──────── Input material ────────
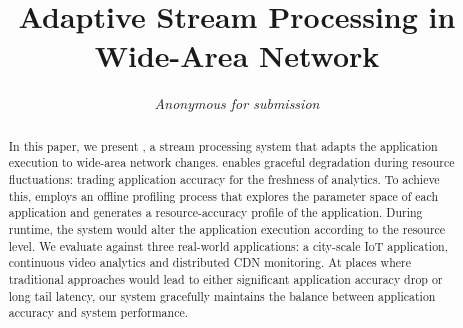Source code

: \documentclass{sig-alternate-10pt}
\begin{document}



\title{Adaptive Stream Processing in Wide-Area Network}

\author{ \alignauthor \textit{Anonymous for submission} }

\maketitle

\begin{abstract}
  In this paper, we present \sysname{}, a stream processing system that adapts
  the application execution to wide-area network changes. \sysname{} enables
  graceful degradation during resource fluctuations: trading application
  accuracy for the freshness of analytics. To achieve this, \sysname{} employs
  an offline profiling process that explores the parameter space of each
  application and generates a resource-accuracy profile of the
  application. During runtime, the system would alter the application execution
  according to the resource level. We evaluate \sysname{} against three
  real-world applications: a city-scale IoT application, continuous video
  analytics and distributed CDN monitoring. At places where traditional
  approaches would lead to either significant application accuracy drop or long
  tail latency, our system gracefully maintains the balance between application
  accuracy and system performance.
\end{abstract}



\newpage

\newpage



% 
% 




{}
\end{document}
────────
- The problem -
Tally the lines of the data that contain the string "analytics", and report nothing but the tally.

- Answer to this task -
2